> _Problem_:
Set every entry down again precisely.

> _Stored data entries_:

----

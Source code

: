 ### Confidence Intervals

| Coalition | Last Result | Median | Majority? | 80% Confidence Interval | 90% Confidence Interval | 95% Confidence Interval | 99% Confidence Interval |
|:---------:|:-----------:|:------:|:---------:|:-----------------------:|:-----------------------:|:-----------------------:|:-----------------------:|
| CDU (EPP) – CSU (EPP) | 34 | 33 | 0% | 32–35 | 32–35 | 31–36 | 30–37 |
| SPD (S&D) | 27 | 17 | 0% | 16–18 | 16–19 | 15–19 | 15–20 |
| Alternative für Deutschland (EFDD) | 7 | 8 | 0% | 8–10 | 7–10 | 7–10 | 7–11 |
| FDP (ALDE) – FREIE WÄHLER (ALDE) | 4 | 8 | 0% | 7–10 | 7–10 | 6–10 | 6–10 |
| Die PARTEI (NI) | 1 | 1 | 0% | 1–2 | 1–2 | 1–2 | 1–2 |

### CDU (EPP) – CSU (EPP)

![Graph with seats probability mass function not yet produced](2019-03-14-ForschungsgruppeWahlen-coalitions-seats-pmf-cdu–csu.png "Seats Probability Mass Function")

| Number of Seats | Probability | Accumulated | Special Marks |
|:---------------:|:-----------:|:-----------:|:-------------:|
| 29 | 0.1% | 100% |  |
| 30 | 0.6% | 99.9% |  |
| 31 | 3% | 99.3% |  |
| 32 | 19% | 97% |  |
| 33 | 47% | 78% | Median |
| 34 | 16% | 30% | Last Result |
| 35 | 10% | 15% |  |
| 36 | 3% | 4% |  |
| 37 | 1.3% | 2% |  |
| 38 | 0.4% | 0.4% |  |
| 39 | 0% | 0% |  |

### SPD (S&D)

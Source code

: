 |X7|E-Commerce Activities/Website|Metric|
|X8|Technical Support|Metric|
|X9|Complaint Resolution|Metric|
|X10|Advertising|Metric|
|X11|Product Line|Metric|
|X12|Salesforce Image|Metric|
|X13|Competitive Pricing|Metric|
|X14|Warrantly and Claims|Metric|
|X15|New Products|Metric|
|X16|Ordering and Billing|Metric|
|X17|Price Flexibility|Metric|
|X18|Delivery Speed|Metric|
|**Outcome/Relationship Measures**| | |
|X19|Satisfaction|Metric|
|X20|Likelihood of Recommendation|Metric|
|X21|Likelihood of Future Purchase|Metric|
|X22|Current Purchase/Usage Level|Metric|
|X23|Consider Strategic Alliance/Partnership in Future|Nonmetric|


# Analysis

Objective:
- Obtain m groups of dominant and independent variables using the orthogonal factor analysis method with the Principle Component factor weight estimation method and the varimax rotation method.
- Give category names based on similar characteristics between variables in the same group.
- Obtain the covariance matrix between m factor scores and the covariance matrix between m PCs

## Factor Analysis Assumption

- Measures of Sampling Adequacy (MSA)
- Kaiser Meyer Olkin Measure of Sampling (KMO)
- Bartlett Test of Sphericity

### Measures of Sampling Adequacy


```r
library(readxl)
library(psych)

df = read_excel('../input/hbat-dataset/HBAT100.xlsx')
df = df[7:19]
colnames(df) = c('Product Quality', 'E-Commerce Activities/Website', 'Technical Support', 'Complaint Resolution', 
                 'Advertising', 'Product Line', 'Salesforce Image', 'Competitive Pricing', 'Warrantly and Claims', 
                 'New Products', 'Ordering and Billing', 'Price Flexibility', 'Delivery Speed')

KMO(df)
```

----

> _Solution for this exercise_:
Source code

: ### Confidence Intervals

| Coalition | Last Result | Median | Majority? | 80% Confidence Interval | 90% Confidence Interval | 95% Confidence Interval | 99% Confidence Interval |
|:---------:|:-----------:|:------:|:---------:|:-----------------------:|:-----------------------:|:-----------------------:|:-----------------------:|
| CDU (EPP) – CSU (EPP) | 34 | 33 | 0% | 32–35 | 32–35 | 31–36 | 30–37 |
| SPD (S&D) | 27 | 17 | 0% | 16–18 | 16–19 | 15–19 | 15–20 |
| Alternative für Deutschland (EFDD) | 7 | 8 | 0% | 8–10 | 7–10 | 7–10 | 7–11 |
| FDP (ALDE) – FREIE WÄHLER (ALDE) | 4 | 8 | 0% | 7–10 | 7–10 | 6–10 | 6–10 |
| Die PARTEI (NI) | 1 | 1 | 0% | 1–2 | 1–2 | 1–2 | 1–2 |

### CDU (EPP) – CSU (EPP)

![Graph with seats probability mass function not yet produced](2019-03-14-ForschungsgruppeWahlen-coalitions-seats-pmf-cdu–csu.png "Seats Probability Mass Function")

| Number of Seats | Probability | Accumulated | Special Marks |
|:---------------:|:-----------:|:-----------:|:-------------:|
| 29 | 0.1% | 100% |  |
| 30 | 0.6% | 99.9% |  |
| 31 | 3% | 99.3% |  |
| 32 | 19% | 97% |  |
| 33 | 47% | 78% | Median |
| 34 | 16% | 30% | Last Result |
| 35 | 10% | 15% |  |
| 36 | 3% | 4% |  |
| 37 | 1.3% | 2% |  |
| 38 | 0.4% | 0.4% |  |
| 39 | 0% | 0% |  |

### SPD (S&D)

Source code

: |X7|E-Commerce Activities/Website|Metric|
|X8|Technical Support|Metric|
|X9|Complaint Resolution|Metric|
|X10|Advertising|Metric|
|X11|Product Line|Metric|
|X12|Salesforce Image|Metric|
|X13|Competitive Pricing|Metric|
|X14|Warrantly and Claims|Metric|
|X15|New Products|Metric|
|X16|Ordering and Billing|Metric|
|X17|Price Flexibility|Metric|
|X18|Delivery Speed|Metric|
|**Outcome/Relationship Measures**| | |
|X19|Satisfaction|Metric|
|X20|Likelihood of Recommendation|Metric|
|X21|Likelihood of Future Purchase|Metric|
|X22|Current Purchase/Usage Level|Metric|
|X23|Consider Strategic Alliance/Partnership in Future|Nonmetric|


# Analysis

Objective:
- Obtain m groups of dominant and independent variables using the orthogonal factor analysis method with the Principle Component factor weight estimation method and the varimax rotation method.
- Give category names based on similar characteristics between variables in the same group.
- Obtain the covariance matrix between m factor scores and the covariance matrix between m PCs

## Factor Analysis Assumption

- Measures of Sampling Adequacy (MSA)
- Kaiser Meyer Olkin Measure of Sampling (KMO)
- Bartlett Test of Sphericity

### Measures of Sampling Adequacy


```r
library(readxl)
library(psych)

df = read_excel('../input/hbat-dataset/HBAT100.xlsx')
df = df[7:19]
colnames(df) = c('Product Quality', 'E-Commerce Activities/Website', 'Technical Support', 'Complaint Resolution', 
                 'Advertising', 'Product Line', 'Salesforce Image', 'Competitive Pricing', 'Warrantly and Claims', 
                 'New Products', 'Ordering and Billing', 'Price Flexibility', 'Delivery Speed')

KMO(df)
```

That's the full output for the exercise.